Diese Technik ermöglicht die Simulation von biologischen dezentralisierten Systemen. Dazu gehört die Entstehung von Schleimpilzen (siehe Abb.), die Ausbreitung einer Viruserkrankung, das Entstehen von Termitenhügeln oder die Ausbreitung eines Waldbrandes. Eine nicht biologische Simulation ist die Entstehung eines Verkehrsstaus. Diese Beispiele sind in StarLogo-Kreisen sehr gut bekannt und es ist verhältnismäßig leicht, darüber (allerdings auf Englisch) informiert zu werden. Wir versuchen eine Simulation zu erstellen, die die Entstehung der Formation eines Vogelschwarms ermöglicht. Auch dieses ist ein dezentralisiertes Problem: Es gibt in dem Vogelschwarm keinen »Leitvogel«, der alles unter Kontrolle hat. Dabei benutzen wir StarLogo in der eToys-Form Kedama.

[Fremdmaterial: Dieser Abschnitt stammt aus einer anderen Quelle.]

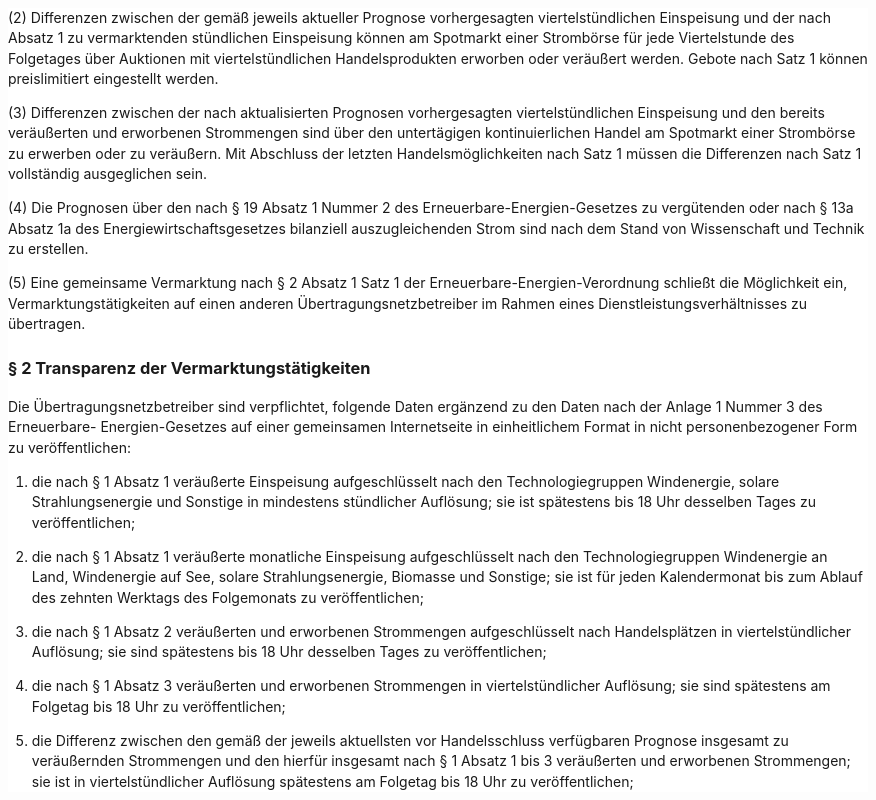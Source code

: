 (2) Differenzen zwischen der gemäß jeweils aktueller Prognose
vorhergesagten viertelstündlichen Einspeisung und der nach Absatz 1 zu
vermarktenden stündlichen Einspeisung können am Spotmarkt einer
Strombörse für jede Viertelstunde des Folgetages über Auktionen mit
viertelstündlichen Handelsprodukten erworben oder veräußert werden.
Gebote nach Satz 1 können preislimitiert eingestellt werden.

(3) Differenzen zwischen der nach aktualisierten Prognosen
vorhergesagten viertelstündlichen Einspeisung und den bereits
veräußerten und erworbenen Strommengen sind über den untertägigen
kontinuierlichen Handel am Spotmarkt einer Strombörse zu erwerben oder
zu veräußern. Mit Abschluss der letzten Handelsmöglichkeiten nach Satz
1 müssen die Differenzen nach Satz 1 vollständig ausgeglichen sein.

(4) Die Prognosen über den nach § 19 Absatz 1 Nummer 2 des
Erneuerbare-Energien-Gesetzes zu vergütenden oder nach § 13a Absatz 1a
des Energiewirtschaftsgesetzes bilanziell auszugleichenden Strom sind
nach dem Stand von Wissenschaft und Technik zu erstellen.

(5) Eine gemeinsame Vermarktung nach § 2 Absatz 1 Satz 1 der
Erneuerbare-Energien-Verordnung schließt die Möglichkeit ein,
Vermarktungstätigkeiten auf einen anderen Übertragungsnetzbetreiber im
Rahmen eines Dienstleistungsverhältnisses zu übertragen.


### § 2 Transparenz der Vermarktungstätigkeiten

Die Übertragungsnetzbetreiber sind verpflichtet, folgende Daten
ergänzend zu den Daten nach der Anlage 1 Nummer 3 des Erneuerbare-
Energien-Gesetzes auf einer gemeinsamen Internetseite in einheitlichem
Format in nicht personenbezogener Form zu veröffentlichen:

1.  die nach § 1 Absatz 1 veräußerte Einspeisung aufgeschlüsselt nach den
    Technologiegruppen Windenergie, solare Strahlungsenergie und Sonstige
    in mindestens stündlicher Auflösung; sie ist spätestens bis 18 Uhr
    desselben Tages zu veröffentlichen;


2.  die nach § 1 Absatz 1 veräußerte monatliche Einspeisung
    aufgeschlüsselt nach den Technologiegruppen Windenergie an Land,
    Windenergie auf See, solare Strahlungsenergie, Biomasse und Sonstige;
    sie ist für jeden Kalendermonat bis zum Ablauf des zehnten Werktags
    des Folgemonats zu veröffentlichen;


3.  die nach § 1 Absatz 2 veräußerten und erworbenen Strommengen
    aufgeschlüsselt nach Handelsplätzen in viertelstündlicher Auflösung;
    sie sind spätestens bis 18 Uhr desselben Tages zu veröffentlichen;


4.  die nach § 1 Absatz 3 veräußerten und erworbenen Strommengen in
    viertelstündlicher Auflösung; sie sind spätestens am Folgetag bis 18
    Uhr zu veröffentlichen;


5.  die Differenz zwischen den gemäß der jeweils aktuellsten vor
    Handelsschluss verfügbaren Prognose insgesamt zu veräußernden
    Strommengen und den hierfür insgesamt nach § 1 Absatz 1 bis 3
    veräußerten und erworbenen Strommengen; sie ist in viertelstündlicher
    Auflösung spätestens am Folgetag bis 18 Uhr zu veröffentlichen;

Von Marcus Denker erfuhr ich, dass StarSqueak wegen des leistungsfähigeren
Kedamas nicht weiterentwickelt wird, weshalb dieser Teil des Tutorials
sehr wahrscheinlich auf Kedama aufbauen wird. Es gibt allerdings schon
eine sehr gute deutsche Anleitung, die bei www.squeak.de unter Dokumentation
Tutorials zu finden ist (deutsche Übersetzung des englischen
Originals). Wir sind damit blendend zurechtgekommen. Wir konzentrieren
uns daher auf das - vielleicht weniger bekannte - Beispiel des Vogelzugs.